This is a standard generating function problem. The probabilities for one throw are the coefficients of $a(x)=\frac16(x+x^2+x^3+x^4+x^5+x^6)$, so the probabilities for infinitely many throws are the coefficients of $A(x)=1/(1-a(x))$. Now we can write $$ A(x) = \frac{2}{7(1-x)} + \frac{30+20x+12x^2+6x^3+2x^4}{7(6+5x+4x^2+3x^3+2x^4+x^5)}.$$

The coefficients of the first term are all $\frac27$. The second term has smallest singularity with absolute value greater than 1 (about 1.37) so its coefficients go to 0 exponentially fast.

In the case of a die with labels $1,2,\ldots,n$, the same approach gives a generating function with $$A_n(x) = \frac{2}{(n+1)(1-x)} + \frac{P_n(x)}{Q_n(x)},$$ where $P_n(x)$ and $Q_n(x)$ are polynomials with positive coefficients. The smallest zero of $Q_n(x)$ is outside the unit circle, so the probability that $t$ occurs converges to $\frac{2}{n+1}$ as $t\to\infty$.
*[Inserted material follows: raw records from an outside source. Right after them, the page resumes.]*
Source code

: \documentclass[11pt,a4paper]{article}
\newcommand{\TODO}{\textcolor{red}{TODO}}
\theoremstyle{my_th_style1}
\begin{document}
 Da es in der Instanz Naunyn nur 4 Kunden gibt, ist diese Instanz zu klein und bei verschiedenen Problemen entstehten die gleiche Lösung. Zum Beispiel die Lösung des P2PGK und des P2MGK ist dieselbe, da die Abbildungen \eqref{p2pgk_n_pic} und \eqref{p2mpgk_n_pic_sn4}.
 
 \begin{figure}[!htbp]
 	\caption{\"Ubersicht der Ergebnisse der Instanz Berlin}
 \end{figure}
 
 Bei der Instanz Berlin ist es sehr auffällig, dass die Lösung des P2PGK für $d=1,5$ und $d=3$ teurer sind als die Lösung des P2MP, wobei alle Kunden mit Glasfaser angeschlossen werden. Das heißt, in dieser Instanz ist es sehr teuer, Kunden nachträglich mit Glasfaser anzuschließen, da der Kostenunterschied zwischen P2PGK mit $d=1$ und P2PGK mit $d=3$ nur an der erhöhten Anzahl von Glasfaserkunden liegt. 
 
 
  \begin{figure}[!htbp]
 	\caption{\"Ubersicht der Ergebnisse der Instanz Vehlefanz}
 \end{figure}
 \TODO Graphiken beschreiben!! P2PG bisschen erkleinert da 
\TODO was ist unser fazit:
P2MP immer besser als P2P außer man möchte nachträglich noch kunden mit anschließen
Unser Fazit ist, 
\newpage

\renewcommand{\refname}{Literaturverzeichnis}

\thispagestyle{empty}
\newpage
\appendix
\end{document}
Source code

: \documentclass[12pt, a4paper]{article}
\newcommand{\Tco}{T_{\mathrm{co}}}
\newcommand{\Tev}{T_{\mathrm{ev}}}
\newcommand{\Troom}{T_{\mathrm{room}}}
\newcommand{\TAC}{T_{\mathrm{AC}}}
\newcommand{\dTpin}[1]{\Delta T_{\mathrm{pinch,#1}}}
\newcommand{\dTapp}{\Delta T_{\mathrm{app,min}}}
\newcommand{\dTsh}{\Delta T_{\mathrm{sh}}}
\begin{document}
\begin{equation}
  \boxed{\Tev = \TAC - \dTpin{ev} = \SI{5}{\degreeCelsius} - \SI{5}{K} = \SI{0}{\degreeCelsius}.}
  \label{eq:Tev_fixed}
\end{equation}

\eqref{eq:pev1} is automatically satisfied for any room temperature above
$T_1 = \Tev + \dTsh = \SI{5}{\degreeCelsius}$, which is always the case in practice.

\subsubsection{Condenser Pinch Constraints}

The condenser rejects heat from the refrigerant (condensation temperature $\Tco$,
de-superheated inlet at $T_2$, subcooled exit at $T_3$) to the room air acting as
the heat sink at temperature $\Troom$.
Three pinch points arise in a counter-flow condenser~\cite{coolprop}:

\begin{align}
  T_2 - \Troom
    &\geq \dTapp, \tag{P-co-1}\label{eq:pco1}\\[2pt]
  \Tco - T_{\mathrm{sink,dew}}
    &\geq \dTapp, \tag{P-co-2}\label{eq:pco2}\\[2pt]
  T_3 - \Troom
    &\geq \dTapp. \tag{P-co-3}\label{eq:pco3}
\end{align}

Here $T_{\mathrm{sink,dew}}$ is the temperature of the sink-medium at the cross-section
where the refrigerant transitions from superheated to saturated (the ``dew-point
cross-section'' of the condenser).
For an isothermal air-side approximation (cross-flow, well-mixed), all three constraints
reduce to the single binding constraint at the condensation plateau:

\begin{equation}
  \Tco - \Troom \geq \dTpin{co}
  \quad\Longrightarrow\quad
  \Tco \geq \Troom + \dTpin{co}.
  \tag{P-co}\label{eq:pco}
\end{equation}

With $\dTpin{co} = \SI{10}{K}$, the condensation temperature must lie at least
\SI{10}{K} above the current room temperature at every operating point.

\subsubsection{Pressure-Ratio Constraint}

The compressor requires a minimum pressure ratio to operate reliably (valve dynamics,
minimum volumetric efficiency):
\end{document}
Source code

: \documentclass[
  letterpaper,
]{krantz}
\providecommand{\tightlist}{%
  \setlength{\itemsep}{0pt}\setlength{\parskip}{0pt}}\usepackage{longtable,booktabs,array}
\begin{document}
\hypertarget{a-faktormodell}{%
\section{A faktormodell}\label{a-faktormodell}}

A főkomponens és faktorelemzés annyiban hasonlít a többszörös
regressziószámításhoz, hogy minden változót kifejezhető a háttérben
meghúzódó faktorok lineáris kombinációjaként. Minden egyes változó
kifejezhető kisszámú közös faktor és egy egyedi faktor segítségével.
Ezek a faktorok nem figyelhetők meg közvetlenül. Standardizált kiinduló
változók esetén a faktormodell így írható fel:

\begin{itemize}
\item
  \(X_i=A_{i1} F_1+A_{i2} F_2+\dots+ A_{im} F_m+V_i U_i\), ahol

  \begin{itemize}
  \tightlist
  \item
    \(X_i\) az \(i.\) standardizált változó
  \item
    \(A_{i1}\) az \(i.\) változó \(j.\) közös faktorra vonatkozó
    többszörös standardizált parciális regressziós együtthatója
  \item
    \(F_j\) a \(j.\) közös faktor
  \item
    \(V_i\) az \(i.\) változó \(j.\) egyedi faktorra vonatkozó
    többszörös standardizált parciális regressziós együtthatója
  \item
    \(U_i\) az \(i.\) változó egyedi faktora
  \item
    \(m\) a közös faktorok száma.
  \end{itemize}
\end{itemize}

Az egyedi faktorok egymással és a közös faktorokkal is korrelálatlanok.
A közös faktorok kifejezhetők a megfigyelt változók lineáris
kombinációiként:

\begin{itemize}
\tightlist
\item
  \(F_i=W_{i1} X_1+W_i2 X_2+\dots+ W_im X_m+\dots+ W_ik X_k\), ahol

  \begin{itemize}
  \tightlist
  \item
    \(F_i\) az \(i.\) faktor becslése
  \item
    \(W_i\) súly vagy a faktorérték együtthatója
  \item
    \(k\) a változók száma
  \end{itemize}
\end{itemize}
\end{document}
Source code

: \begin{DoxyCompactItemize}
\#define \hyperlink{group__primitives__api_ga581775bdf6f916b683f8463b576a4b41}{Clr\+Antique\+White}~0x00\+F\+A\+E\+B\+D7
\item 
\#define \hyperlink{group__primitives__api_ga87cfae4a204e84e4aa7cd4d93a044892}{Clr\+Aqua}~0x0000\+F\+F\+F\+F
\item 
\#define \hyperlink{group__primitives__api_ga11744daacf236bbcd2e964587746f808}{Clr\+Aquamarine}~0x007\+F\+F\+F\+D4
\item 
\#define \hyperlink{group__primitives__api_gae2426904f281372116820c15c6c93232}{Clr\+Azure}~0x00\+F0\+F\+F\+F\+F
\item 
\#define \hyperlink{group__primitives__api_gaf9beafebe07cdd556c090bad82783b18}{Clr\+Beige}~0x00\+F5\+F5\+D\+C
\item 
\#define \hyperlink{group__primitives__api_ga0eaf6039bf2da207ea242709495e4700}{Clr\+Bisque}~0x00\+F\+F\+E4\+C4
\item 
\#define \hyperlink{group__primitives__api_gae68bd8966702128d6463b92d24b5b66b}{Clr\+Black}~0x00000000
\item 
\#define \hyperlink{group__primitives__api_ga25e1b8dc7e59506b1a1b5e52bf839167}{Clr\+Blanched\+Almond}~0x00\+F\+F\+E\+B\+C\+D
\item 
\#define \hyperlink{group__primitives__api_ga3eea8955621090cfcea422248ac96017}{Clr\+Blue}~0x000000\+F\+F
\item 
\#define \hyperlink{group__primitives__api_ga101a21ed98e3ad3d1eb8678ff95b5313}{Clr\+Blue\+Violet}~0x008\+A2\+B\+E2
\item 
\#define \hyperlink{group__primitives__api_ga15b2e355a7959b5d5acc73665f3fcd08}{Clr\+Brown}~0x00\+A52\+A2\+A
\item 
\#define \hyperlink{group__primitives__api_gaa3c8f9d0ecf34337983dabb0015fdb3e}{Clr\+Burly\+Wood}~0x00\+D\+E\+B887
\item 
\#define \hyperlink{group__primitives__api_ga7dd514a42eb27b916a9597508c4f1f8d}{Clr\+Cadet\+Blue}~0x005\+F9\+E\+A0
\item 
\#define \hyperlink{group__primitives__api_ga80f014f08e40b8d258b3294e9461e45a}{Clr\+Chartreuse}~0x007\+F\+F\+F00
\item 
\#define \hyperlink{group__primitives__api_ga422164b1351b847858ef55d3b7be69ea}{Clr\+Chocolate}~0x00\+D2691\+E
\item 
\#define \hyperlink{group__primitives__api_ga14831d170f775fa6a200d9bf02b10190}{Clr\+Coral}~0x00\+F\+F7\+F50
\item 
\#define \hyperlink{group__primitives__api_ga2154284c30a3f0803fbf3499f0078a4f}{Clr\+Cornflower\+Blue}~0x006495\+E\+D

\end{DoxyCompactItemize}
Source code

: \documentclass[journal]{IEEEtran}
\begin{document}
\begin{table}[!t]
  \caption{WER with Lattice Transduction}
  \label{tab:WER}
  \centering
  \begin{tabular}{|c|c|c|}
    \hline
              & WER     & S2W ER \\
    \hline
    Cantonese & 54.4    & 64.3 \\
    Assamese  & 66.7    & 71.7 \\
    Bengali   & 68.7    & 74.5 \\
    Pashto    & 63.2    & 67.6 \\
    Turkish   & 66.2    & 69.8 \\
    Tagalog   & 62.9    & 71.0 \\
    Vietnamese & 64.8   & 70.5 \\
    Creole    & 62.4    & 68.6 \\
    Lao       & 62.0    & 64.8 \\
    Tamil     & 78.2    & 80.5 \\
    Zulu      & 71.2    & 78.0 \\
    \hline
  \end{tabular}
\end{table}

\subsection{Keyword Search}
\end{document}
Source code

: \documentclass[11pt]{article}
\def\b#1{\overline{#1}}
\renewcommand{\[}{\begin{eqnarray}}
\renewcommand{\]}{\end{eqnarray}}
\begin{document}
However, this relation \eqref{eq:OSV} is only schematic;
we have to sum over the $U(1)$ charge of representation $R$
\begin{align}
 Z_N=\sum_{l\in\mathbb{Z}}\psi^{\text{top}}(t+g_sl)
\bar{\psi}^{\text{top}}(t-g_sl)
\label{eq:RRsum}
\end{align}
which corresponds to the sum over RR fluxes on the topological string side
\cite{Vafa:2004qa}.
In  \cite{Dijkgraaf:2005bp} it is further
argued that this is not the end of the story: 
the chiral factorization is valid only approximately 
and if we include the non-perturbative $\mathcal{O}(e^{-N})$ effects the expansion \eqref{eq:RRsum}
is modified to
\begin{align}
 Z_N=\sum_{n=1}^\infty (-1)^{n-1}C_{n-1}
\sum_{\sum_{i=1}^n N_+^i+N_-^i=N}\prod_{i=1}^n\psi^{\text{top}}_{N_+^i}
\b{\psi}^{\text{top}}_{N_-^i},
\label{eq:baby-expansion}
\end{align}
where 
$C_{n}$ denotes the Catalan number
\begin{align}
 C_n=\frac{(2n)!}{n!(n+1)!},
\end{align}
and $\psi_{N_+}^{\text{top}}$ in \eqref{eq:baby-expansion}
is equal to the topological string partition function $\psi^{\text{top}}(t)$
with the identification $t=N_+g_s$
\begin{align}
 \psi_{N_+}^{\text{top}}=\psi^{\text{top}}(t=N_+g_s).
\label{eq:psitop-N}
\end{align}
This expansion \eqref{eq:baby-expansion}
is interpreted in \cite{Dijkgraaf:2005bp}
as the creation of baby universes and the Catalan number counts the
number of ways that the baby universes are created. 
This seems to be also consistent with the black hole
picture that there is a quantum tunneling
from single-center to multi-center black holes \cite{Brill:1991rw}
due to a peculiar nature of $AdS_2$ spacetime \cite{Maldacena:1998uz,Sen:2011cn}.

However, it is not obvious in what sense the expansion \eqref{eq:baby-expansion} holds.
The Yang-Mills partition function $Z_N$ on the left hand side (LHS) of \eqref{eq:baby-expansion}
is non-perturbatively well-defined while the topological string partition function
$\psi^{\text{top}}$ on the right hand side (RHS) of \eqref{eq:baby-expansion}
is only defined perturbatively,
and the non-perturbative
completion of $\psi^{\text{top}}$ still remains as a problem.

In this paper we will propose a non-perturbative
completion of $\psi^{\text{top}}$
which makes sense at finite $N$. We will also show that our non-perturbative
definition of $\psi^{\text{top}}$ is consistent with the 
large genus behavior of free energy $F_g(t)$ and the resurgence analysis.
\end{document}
As Sam has pointed out, this doesn't immediately answer the question of what happens when $t$ is fixed and $n\to\infty$. In that case the probability goes to 0, which one could guess from the above but probably has an even more elementary proof. I believe that it follows from the Berry-Esseen version of the central limit theorem. I have to run but I'll put this in if nobody else does in the next few hours.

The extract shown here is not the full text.